Rendered images with source text
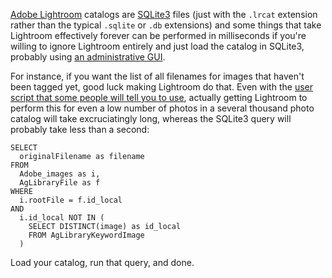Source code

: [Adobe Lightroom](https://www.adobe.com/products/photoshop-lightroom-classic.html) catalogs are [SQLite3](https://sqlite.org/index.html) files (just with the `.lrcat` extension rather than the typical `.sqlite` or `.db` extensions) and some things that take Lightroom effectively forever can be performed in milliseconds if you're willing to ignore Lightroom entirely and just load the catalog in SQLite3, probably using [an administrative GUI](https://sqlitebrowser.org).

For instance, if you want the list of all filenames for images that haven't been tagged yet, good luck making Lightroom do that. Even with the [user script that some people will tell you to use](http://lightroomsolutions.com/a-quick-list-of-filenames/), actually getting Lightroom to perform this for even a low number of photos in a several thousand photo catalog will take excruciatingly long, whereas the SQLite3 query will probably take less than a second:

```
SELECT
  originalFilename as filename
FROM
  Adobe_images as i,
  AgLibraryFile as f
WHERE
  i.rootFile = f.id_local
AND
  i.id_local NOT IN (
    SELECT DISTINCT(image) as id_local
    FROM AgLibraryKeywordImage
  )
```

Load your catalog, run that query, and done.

● **Activity**
Leaving every picture out, output the data exactly as it stands.

● **Result below**
Source code

: [Adobe Lightroom](https://www.adobe.com/products/photoshop-lightroom-classic.html) catalogs are [SQLite3](https://sqlite.org/index.html) files (just with the `.lrcat` extension rather than the typical `.sqlite` or `.db` extensions) and some things that take Lightroom effectively forever can be performed in milliseconds if you're willing to ignore Lightroom entirely and just load the catalog in SQLite3, probably using [an administrative GUI](https://sqlitebrowser.org).

For instance, if you want the list of all filenames for images that haven't been tagged yet, good luck making Lightroom do that. Even with the [user script that some people will tell you to use](http://lightroomsolutions.com/a-quick-list-of-filenames/), actually getting Lightroom to perform this for even a low number of photos in a several thousand photo catalog will take excruciatingly long, whereas the SQLite3 query will probably take less than a second:

```
SELECT
  originalFilename as filename
FROM
  Adobe_images as i,
  AgLibraryFile as f
WHERE
  i.rootFile = f.id_local
AND
  i.id_local NOT IN (
    SELECT DISTINCT(image) as id_local
    FROM AgLibraryKeywordImage
  )
```

Load your catalog, run that query, and done.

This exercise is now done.